Koyo, a fintech startup using open banking to offer loans to people with “thin” credit files and currently poorly served by the market, has closed $4.9 million in funding.
The round — a mixture of debt and equity funding — is led by Forward Partners, with participation from Seedcamp. Other investors include Christian Faes (founder and CEO of LendInvest) and Charles Delingpole (founder and CEO of ComplyAdvantage).
Founded in late 2018 by ex-Frontline Ventures VC Thomas Olszewski, and launching later this year, Koyo is attempting to tackle the problem whereby people without much of a credit history, such as migrants or those who have never taken credit or aren’t the main bill payer, aren’t able to secure a loan.
And even if they are, the financial products they’ll typically get access to often charge excessive fees and have an extremely high interest rate.
By using open banking data to better assess risk based on a person’s up-to-date transaction history, the company thinks it can offer something a lot more competitive.
“If someone is new to the country or otherwise has a thin credit file, it can be difficult for that person to access credit,” says Olszewski. “For example, if you’ve been in the country for a year or two and you’d like to get a personal loan, the types of loans that would be offered to you would be payday loans (1,000%+ APRs) or longer-term loans in the 50-99% APR range that may require a guarantor.”
The reason is because these types of customer have little or no information in their credit file, and the vast majority of lenders rely on the three main bureaus (Equifax, Experian, Transunion) to make a credit decision.
“We estimate 15-20% of the population are not captured by bureau data,” explains Olszewski. “Koyo is unique in that we require all customers to connect their current account to our platform using open banking, and we make a lending decision based on the transactions in that customers account, rather than just looking at the credit score. So, if we see the customer has regular income, has a reasonable expenditure relative to the size of their income, that customer may be eligible for a loan from us.”

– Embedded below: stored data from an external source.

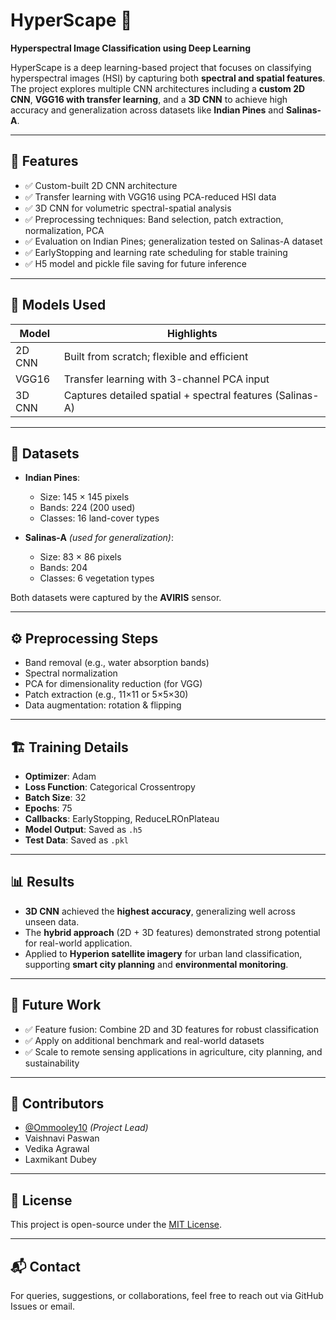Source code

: # HyperScape 🚀  
**Hyperspectral Image Classification using Deep Learning**

HyperScape is a deep learning-based project that focuses on classifying hyperspectral images (HSI) by capturing both **spectral and spatial features**. The project explores multiple CNN architectures including a **custom 2D CNN**, **VGG16 with transfer learning**, and a **3D CNN** to achieve high accuracy and generalization across datasets like **Indian Pines** and **Salinas-A**.

---

## 📌 Features

- ✅ Custom-built 2D CNN architecture  
- ✅ Transfer learning with VGG16 using PCA-reduced HSI data  
- ✅ 3D CNN for volumetric spectral-spatial analysis  
- ✅ Preprocessing techniques: Band selection, patch extraction, normalization, PCA  
- ✅ Evaluation on Indian Pines; generalization tested on Salinas-A dataset  
- ✅ EarlyStopping and learning rate scheduling for stable training  
- ✅ H5 model and pickle file saving for future inference

---

## 🧠 Models Used

| Model         | Highlights                                                  |
|---------------|-------------------------------------------------------------|
| 2D CNN        | Built from scratch; flexible and efficient                  |
| VGG16         | Transfer learning with 3-channel PCA input                  |
| 3D CNN        | Captures detailed spatial + spectral features (Salinas-A)   |

---

## 📂 Datasets

- **Indian Pines**:  
  - Size: 145 × 145 pixels  
  - Bands: 224 (200 used)  
  - Classes: 16 land-cover types

- **Salinas-A** *(used for generalization)*:  
  - Size: 83 × 86 pixels  
  - Bands: 204  
  - Classes: 6 vegetation types

Both datasets were captured by the **AVIRIS** sensor.

---

## ⚙️ Preprocessing Steps

- Band removal (e.g., water absorption bands)
- Spectral normalization
- PCA for dimensionality reduction (for VGG)
- Patch extraction (e.g., 11×11 or 5×5×30)
- Data augmentation: rotation & flipping

---

## 🏗️ Training Details

- **Optimizer**: Adam  
- **Loss Function**: Categorical Crossentropy  
- **Batch Size**: 32  
- **Epochs**: 75  
- **Callbacks**: EarlyStopping, ReduceLROnPlateau  
- **Model Output**: Saved as `.h5`  
- **Test Data**: Saved as `.pkl`

---

## 📊 Results

- **3D CNN** achieved the **highest accuracy**, generalizing well across unseen data.
- The **hybrid approach** (2D + 3D features) demonstrated strong potential for real-world application.
- Applied to **Hyperion satellite imagery** for urban land classification, supporting **smart city planning** and **environmental monitoring**.

---

## 🔭 Future Work

- ✅ Feature fusion: Combine 2D and 3D features for robust classification  
- ✅ Apply on additional benchmark and real-world datasets  
- ✅ Scale to remote sensing applications in agriculture, city planning, and sustainability

---

## 🤝 Contributors

- [@Ommooley10](https://github.com/Ommooley10) *(Project Lead)*  
- Vaishnavi Paswan  
- Vedika Agrawal  
- Laxmikant Dubey

---

## 📎 License

This project is open-source under the [MIT License](LICENSE).

---

## 📬 Contact

For queries, suggestions, or collaborations, feel free to reach out via GitHub Issues or email.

With regards to competitors, Olszewski says that if you have a thin credit file (or have no file at all) and are unable to get a loan from a bank, there are providers such as Amigo Loans, 118 Money or Sunny. However, he claims that Koyo will usually work out 50-90% cheaper on an APR basis.
“We expect our representative APR to be in the 35% range. While this may be expensive to people who have access to high street bank loans, it is a really exciting proposition for this market segment,” he adds. In addition, Koyo won’t charge late fees, early repayment fees, loan originations fees “or fees of any sort other than interest.”
Meanwhile, I’m told that Koyo is currently a “nimble” team of just six, with four people in the management team. Along with Olszewski, they are CTO Guy Evans (former CTO of LendInvest), Head of Risk Kevin Allen (former CRO of RateSetter) and Head of Marketing Peter Kent.